Bielizna, jeansy, kaszmirowy sweter z obszernym golfem i zamszowe botki. Wszystko było w moim rozmiarze. Irina podała mi jeszcze małą torebkę z kosmetykami. Po dwunastu minutach byłam gotowa. Golf w kolorze butelkowej zieleni, pięknie podkreślał kolor mojej rudej, krótkiej czuprynki. Muszę przyznać, że wyglądałam naprawdę dobrze.

- Gayu, pięknie wyglądasz – jej spojrzenie mówiło, że jest szczera – Pan Aristow ma dobre oko.

- A co ma do tego Aristow? – zapytałam szczerze zdziwiona.

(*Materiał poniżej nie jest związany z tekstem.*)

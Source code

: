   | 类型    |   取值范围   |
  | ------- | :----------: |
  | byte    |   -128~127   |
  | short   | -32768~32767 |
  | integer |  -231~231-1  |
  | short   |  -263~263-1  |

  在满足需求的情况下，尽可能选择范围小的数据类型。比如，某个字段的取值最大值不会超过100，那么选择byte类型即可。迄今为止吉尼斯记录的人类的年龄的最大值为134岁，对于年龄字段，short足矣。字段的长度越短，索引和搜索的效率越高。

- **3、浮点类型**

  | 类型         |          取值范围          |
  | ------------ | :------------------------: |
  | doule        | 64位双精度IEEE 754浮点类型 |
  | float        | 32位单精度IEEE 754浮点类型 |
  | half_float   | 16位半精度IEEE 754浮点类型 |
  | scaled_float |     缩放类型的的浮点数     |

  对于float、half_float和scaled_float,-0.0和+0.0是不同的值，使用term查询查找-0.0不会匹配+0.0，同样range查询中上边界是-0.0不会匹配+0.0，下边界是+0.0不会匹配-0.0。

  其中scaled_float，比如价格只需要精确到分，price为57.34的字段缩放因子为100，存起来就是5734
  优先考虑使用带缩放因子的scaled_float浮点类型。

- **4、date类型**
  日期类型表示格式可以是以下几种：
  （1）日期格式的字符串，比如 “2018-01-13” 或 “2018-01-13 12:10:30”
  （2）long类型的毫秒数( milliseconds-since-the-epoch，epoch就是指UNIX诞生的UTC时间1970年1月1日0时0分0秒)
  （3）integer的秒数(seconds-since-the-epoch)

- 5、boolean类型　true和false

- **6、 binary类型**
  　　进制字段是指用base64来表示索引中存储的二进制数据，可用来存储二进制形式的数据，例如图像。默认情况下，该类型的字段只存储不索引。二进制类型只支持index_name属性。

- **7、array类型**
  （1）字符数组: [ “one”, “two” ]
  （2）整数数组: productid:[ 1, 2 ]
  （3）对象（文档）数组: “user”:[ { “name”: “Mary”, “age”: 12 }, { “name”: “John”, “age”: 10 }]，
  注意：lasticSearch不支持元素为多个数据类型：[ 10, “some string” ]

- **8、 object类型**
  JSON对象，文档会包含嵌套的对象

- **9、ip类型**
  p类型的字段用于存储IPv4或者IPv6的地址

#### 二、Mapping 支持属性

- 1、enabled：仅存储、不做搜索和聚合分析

- Kiedy wczoraj lepiej się poczułaś, sam pojechał do miasta na zakupy – objaśniła – W garderobie jest tego więcej.

- W garderobie? – rozejrzałam się po pokoju, ale były tylko drzwi prowadzące do łazienki i drugie na korytarz.

Irina szybko zorientowała się czego szukam.

- W garderobie – uśmiechnęła się i chyba zarumieniła – Przy sypialni pana Aristow.

- Zamierza wydzielać mi ubrania? – zaśmiałam się i przewróciłam oczami – A tak właściwie, to jak on ma na imię?

- Ty, możesz zwracać się do mnie Dima - te słowa wybrzmiały tuż przy moim uchu, a dłonie mężczyzny delikatnie spoczęły na moich ramionach. Ogromnym wysiłkiem woli ich nie zrzuciłam.

Irina wpatrywała się w postać stojącą za moimi plecami. Patrzyła na niego z takim uwielbieniem i miłością, że aż mi się zrobiło głupio. Myślę, że ta dziewczyna była w nim po uszy zakochana.

- Irino, możesz odejść. Teraz Gaya będzie pod moją opieką.

Irina natychmiast posmutniała i oddaliła się szybko nic nie mówiąc. 
Zrobiłam krok do przodu, by zwiększyć odległość między nami i odwróciłam się do niego twarzą.

- Dima? – zapytałam rozbawiona – To zdrobnienie od Dymitr, prawda?

- Tak – skinął głową.

- Wszyscy tu mówią o tobie i do ciebie Panie Aristow – zagadnęłam zaczepnie – Czyżbym miała jakieś specjalne względy?

- A to już tylko od ciebie zależy – odpowiedział nieco tajemniczo i zbliżył się do mnie na tyle blisko, by ująć moją twarz w dłonie i musnąć ustami czoło. – Chodźmy – ułożył dłoń na moich plecach i delikatnie pociągnął mnie w kierunku wyjścia.

Przemknęła mi przez głowę myśl, że to wszystko nie dzieje się naprawdę. Moja bujna wyobraźnia i stres ostatnich dni zafundowały mi szalony sen. Za chwilę się obudzę we własnym łóżku. Za chwilę to wszystko rozpłynie się, jak bańka mydlana.